The Link Volume of Hyperbolic 3-Manifolds

TL;DR

This paper demonstrates that hyperbolic 3-manifolds can have arbitrarily large link volume while maintaining bounded volume, using cosmetic surgery techniques to explore the relationship between manifold volume and link complexity.

Contribution

It introduces new bounds and constructions relating hyperbolic volume and link volume, expanding understanding of manifold fillings and cosmetic surgeries.

Findings

Existence of hyperbolic manifolds with arbitrarily large link volume and bounded volume.

Most slopes on a link component do not yield cosmetic surgeries unless forming a Hopf link.

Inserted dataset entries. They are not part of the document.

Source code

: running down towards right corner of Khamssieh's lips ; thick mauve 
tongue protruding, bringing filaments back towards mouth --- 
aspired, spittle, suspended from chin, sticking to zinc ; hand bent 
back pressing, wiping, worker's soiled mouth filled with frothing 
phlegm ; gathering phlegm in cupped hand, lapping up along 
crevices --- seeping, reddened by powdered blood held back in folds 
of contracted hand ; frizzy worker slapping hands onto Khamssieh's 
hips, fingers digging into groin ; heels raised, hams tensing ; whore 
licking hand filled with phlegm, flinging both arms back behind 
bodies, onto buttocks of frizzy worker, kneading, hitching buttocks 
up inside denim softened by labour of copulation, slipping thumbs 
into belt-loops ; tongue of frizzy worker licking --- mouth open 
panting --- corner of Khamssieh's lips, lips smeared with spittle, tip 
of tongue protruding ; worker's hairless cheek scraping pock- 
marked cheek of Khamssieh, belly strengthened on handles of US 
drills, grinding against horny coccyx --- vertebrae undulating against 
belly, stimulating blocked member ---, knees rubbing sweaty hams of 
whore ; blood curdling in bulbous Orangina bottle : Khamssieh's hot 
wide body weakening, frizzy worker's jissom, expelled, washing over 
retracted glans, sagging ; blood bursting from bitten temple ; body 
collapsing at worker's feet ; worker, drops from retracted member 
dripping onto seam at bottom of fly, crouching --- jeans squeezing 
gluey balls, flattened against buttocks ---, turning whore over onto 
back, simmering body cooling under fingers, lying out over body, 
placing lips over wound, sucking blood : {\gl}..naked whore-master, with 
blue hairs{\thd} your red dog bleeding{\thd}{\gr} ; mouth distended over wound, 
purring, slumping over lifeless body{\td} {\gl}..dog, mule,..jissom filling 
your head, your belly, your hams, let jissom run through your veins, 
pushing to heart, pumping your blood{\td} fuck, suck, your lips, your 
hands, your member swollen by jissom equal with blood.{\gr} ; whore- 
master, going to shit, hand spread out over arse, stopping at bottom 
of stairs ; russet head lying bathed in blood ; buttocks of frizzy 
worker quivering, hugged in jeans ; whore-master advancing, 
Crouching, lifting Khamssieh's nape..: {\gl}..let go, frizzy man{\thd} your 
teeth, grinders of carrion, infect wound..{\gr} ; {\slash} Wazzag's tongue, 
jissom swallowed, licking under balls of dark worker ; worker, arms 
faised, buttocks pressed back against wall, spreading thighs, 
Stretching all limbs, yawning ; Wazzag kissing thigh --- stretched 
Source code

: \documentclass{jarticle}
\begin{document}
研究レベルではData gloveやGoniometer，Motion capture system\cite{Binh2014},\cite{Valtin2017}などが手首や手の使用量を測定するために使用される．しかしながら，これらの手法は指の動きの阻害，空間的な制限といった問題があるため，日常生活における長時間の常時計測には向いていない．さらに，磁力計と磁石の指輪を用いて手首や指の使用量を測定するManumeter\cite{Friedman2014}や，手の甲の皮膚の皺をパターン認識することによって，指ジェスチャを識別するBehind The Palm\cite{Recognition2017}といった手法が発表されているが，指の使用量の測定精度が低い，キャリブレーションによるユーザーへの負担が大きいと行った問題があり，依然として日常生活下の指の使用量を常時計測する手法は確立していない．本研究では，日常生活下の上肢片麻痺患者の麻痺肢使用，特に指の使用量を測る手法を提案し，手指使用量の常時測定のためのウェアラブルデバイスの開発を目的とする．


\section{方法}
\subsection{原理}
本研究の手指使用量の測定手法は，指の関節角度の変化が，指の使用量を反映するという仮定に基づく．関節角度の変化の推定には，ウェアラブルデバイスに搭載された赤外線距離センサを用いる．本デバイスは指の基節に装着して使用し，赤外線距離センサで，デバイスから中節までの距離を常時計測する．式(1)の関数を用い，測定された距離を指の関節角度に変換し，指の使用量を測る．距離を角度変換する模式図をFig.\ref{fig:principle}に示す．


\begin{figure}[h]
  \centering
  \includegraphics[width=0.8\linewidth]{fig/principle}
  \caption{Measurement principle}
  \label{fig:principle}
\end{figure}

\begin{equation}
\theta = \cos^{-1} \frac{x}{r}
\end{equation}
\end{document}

Finitely many fillings produce hyperbolic manifolds with short geodesics.

Abstract

We prove that for any V>0, there exist a hyperbolic manifold M_V, so that Vol(M_V) < 2.03 and LinVol(M_V) > V. The proof requires study of cosmetic surgery on links (equivalently, fillings of manifolds with boundary tori). There is no bound on the number of components of the link (or boundary components). For statements, see the second part of the introduction. Here are two examples of the results we obtain: 1) Let K be a component of a link L in S^3. Then "most" slopes on K cannot be completed to a cosmetic surgery on L, unless K becomes a component of a Hopf link. 2) Let X be a manifold and \epsilon>0. Then all but finitely many hyperbolic manifolds obtained by filling X admit a geodesic shorter than \epsilon\ (note that this finite set may correspond to an infinitely many fillings).